October 2, 2009 · Leave a Comment

obama_ts114043--480x180

So the usual suspects in the media are commenting about Chicago losing the opportunity to host the 2016 Olympic games to Rio. Despite what they say, this effort was neither arrogant nor a fool’s errand. If that was the case, the President of Brazil, Prime Minister of Japan and the King of Spain would have skyped in their statements of support for their own bids instead of flying to Copenhagen to deliver them personally. Of course, facts will not stop Obama’s critics.

What’s truly interesting is why Chicago lost out to Rio: affirmative action. No South American nation had ever hosted the Olympics, the USA has hosted more than any country except Greece. Brazil is an emerging economy, right on the heels of China and India.
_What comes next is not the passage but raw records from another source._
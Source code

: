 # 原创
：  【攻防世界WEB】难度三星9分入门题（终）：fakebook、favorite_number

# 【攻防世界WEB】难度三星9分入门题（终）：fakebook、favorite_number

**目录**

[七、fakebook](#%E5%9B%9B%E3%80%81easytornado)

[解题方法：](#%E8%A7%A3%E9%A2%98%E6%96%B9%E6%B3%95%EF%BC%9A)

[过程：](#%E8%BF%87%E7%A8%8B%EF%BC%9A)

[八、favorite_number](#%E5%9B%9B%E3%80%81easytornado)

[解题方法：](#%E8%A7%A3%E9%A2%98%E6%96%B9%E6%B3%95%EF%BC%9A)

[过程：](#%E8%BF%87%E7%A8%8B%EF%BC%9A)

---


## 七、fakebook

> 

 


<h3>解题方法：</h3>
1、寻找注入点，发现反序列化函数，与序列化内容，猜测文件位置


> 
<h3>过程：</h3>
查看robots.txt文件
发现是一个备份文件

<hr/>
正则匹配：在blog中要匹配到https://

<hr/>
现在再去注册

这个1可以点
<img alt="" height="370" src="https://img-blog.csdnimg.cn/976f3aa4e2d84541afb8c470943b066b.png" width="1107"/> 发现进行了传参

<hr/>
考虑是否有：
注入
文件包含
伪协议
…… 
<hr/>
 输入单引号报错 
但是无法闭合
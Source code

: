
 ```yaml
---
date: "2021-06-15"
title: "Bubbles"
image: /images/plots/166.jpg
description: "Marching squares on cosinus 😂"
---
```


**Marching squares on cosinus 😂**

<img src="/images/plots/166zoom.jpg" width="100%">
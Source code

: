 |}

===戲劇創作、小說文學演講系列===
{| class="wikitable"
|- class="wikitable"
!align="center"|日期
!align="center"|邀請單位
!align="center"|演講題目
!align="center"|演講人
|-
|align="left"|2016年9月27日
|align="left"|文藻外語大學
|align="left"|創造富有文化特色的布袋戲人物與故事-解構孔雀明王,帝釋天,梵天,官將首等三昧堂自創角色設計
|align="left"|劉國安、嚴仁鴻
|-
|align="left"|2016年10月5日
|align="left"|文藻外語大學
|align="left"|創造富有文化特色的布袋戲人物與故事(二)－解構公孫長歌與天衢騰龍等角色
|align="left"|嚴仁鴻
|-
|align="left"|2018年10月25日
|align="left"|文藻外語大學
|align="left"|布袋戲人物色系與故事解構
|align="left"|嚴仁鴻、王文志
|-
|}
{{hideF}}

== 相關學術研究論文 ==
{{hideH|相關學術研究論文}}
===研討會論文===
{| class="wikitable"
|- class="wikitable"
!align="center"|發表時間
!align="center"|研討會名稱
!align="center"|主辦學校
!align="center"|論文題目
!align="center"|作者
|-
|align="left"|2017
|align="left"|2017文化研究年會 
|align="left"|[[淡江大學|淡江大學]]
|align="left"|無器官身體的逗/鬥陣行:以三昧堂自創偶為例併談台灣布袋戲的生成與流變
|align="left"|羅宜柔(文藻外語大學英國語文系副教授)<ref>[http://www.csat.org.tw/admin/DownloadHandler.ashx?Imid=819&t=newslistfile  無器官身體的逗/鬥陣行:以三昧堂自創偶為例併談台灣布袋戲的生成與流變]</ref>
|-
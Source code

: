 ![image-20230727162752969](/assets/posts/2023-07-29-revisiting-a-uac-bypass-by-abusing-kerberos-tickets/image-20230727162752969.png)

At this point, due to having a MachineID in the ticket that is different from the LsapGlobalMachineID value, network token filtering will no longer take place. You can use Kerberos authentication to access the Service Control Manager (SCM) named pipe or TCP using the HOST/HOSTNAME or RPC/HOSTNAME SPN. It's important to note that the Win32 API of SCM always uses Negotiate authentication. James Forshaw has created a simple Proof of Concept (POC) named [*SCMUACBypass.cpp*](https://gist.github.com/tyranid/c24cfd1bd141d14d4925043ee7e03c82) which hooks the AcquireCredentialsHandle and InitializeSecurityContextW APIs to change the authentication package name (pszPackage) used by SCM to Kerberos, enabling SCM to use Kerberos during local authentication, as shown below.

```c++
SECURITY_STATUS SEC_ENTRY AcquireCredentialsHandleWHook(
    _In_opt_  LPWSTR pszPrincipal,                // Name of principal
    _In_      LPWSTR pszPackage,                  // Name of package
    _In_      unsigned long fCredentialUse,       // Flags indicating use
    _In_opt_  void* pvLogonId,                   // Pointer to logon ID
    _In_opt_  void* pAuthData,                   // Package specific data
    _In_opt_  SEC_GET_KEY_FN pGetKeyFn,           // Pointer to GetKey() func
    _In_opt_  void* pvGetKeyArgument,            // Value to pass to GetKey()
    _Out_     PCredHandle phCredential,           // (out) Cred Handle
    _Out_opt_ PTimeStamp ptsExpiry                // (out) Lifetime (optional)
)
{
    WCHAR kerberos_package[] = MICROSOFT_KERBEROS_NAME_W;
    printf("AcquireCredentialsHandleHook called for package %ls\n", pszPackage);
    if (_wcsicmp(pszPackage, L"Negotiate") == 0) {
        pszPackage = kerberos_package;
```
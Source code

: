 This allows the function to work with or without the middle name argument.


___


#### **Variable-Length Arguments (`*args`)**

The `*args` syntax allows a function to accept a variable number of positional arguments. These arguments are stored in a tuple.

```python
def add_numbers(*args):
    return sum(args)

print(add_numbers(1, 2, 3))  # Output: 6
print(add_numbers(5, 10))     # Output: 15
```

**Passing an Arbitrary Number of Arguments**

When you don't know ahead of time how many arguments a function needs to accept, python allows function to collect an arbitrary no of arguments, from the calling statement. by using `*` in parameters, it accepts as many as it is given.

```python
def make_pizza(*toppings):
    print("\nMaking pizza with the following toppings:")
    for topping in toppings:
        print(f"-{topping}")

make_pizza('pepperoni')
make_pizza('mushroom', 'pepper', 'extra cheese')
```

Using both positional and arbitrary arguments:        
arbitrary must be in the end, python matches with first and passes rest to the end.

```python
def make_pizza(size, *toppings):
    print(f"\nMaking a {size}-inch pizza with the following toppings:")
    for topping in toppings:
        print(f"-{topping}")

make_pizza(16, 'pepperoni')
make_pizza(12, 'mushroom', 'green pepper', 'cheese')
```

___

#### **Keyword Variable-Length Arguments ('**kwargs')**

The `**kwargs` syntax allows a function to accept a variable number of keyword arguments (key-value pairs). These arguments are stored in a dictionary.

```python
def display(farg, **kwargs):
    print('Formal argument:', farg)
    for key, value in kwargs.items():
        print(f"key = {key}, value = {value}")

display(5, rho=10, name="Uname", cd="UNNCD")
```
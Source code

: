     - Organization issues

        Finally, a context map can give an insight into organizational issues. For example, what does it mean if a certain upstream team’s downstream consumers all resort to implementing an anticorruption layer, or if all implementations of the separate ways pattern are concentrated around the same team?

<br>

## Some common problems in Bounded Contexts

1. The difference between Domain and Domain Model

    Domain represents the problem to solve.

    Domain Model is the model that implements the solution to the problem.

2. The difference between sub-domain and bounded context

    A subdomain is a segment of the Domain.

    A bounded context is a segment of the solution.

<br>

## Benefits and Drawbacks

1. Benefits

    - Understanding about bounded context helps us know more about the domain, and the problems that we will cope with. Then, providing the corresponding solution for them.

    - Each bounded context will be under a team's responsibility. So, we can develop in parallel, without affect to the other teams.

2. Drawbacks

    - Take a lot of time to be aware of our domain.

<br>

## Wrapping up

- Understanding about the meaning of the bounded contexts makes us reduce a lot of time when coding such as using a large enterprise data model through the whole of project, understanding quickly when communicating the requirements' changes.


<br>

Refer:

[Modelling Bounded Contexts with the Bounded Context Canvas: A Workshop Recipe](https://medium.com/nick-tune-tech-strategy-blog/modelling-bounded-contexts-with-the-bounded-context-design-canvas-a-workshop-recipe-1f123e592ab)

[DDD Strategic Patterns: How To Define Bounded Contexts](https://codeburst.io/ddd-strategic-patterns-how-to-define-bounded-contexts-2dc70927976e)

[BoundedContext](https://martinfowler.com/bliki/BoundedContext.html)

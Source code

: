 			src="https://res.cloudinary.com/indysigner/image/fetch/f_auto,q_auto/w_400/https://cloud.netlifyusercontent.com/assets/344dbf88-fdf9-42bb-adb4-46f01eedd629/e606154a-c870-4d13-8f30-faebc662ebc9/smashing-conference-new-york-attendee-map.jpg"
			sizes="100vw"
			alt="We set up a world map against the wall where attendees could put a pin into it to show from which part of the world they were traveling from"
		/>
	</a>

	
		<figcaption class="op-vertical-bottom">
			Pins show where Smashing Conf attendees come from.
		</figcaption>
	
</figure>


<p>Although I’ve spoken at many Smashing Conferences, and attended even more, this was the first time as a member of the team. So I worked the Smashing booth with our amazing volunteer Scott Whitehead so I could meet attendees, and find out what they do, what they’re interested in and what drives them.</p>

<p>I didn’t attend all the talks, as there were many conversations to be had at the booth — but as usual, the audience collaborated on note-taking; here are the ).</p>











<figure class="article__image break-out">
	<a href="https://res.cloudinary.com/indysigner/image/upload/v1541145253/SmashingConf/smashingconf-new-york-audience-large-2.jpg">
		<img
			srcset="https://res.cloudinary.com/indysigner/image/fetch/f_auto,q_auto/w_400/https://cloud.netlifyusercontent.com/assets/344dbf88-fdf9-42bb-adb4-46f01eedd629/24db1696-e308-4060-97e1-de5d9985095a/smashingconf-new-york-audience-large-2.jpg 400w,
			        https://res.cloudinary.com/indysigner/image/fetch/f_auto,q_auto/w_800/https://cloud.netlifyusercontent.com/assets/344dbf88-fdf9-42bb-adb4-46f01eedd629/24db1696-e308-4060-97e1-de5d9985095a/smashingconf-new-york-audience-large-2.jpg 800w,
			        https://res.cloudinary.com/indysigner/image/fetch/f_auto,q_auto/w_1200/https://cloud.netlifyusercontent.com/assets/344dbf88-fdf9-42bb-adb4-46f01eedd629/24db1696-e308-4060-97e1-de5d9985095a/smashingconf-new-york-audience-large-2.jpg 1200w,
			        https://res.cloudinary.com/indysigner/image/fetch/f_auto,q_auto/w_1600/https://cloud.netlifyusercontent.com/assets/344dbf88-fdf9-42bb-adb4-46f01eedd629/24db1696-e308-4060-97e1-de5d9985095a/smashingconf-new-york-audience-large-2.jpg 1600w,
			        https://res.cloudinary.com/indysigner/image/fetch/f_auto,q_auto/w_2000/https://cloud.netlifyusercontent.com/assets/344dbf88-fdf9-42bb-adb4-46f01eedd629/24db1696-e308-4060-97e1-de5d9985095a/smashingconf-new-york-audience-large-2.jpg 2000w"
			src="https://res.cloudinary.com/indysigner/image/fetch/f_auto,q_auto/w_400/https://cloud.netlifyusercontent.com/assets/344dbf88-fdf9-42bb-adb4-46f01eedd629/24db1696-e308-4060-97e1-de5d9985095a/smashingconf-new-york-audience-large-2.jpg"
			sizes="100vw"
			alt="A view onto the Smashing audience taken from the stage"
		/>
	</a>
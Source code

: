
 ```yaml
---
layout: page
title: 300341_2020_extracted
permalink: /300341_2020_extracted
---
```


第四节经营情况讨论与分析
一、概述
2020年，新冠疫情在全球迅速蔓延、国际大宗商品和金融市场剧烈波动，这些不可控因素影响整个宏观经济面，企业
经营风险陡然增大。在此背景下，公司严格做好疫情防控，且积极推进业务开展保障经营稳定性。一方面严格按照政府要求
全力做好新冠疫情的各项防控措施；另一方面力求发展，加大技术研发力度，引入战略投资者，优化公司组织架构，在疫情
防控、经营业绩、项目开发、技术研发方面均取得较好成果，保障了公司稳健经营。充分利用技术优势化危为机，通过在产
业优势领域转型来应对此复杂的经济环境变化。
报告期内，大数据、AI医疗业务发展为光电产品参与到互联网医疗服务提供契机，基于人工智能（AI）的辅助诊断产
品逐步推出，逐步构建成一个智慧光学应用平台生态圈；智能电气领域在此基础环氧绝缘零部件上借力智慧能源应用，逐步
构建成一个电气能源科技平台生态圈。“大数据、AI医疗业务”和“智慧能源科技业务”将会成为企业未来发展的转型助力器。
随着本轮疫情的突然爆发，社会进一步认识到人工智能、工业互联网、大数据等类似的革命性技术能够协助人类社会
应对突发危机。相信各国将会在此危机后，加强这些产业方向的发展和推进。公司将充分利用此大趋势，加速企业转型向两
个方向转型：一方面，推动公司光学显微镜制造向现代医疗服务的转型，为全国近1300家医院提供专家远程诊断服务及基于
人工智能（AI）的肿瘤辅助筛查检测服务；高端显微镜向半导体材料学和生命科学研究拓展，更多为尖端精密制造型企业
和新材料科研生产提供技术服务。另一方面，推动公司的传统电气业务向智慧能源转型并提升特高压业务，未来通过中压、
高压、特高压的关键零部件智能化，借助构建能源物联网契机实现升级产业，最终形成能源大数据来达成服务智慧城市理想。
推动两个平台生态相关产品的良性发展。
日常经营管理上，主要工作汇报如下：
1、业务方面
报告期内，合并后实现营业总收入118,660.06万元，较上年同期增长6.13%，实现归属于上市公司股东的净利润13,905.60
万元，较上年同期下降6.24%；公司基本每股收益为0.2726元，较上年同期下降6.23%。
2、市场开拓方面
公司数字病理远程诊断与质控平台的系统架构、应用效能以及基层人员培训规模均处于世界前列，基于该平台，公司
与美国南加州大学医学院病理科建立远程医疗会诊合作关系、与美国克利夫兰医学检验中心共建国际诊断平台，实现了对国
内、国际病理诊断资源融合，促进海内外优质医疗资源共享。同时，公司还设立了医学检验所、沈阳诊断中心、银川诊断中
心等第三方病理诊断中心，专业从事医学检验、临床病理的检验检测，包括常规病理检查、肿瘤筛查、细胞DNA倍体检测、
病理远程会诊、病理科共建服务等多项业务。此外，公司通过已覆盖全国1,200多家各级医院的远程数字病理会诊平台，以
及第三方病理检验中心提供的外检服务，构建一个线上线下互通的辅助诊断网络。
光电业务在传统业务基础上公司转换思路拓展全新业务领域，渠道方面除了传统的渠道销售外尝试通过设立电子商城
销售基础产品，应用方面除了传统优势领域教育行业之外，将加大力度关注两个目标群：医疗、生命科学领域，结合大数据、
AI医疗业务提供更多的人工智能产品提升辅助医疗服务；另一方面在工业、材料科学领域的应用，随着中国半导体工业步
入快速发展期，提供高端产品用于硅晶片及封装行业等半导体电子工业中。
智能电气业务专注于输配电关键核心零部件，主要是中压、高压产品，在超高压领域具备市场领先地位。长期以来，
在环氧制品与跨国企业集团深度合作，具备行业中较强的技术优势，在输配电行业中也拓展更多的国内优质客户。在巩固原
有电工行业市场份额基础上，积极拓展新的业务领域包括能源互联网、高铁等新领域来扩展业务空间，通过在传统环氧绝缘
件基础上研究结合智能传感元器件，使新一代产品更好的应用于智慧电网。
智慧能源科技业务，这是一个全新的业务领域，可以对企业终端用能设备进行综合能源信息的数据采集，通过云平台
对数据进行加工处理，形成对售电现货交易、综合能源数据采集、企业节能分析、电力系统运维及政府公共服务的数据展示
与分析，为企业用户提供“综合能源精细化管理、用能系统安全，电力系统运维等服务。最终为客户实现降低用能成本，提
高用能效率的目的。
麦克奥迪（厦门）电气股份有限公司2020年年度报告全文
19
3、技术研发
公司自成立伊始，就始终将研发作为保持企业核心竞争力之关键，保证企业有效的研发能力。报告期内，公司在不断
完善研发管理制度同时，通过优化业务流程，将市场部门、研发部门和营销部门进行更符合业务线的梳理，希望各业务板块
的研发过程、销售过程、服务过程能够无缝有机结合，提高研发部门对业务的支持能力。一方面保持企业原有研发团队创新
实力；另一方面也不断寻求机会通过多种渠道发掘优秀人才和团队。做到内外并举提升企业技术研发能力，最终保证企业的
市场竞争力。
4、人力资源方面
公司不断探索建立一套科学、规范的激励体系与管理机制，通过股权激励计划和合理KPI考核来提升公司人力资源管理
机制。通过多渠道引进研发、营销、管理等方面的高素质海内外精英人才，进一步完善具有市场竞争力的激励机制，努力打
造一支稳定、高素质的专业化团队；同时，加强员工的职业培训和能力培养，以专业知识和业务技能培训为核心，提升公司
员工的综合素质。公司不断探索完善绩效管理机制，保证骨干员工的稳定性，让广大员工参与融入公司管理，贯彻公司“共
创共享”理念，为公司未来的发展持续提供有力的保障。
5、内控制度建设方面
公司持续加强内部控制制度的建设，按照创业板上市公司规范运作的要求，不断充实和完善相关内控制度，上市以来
US economic shenanigans almost pulled the nation into a world-wide Depression. Brazil is a multi-racial nation and Rio a sprawling city with too many guns and too much crime. The US is a multi-racial nation and Chicago a sprawling city with too many guns and too much crime. So I guess that last point evens out.

See, if William Safire or Irving Kristol were still alive they might point out the delicious irony of the US’s first Black president making an appeal for the Olympics only to lose out to another country primarily for the sake of fairness and (geographic and economic) diversity. I guess it’s much more satisfying to crow about Obama failing, even if it isn’t true.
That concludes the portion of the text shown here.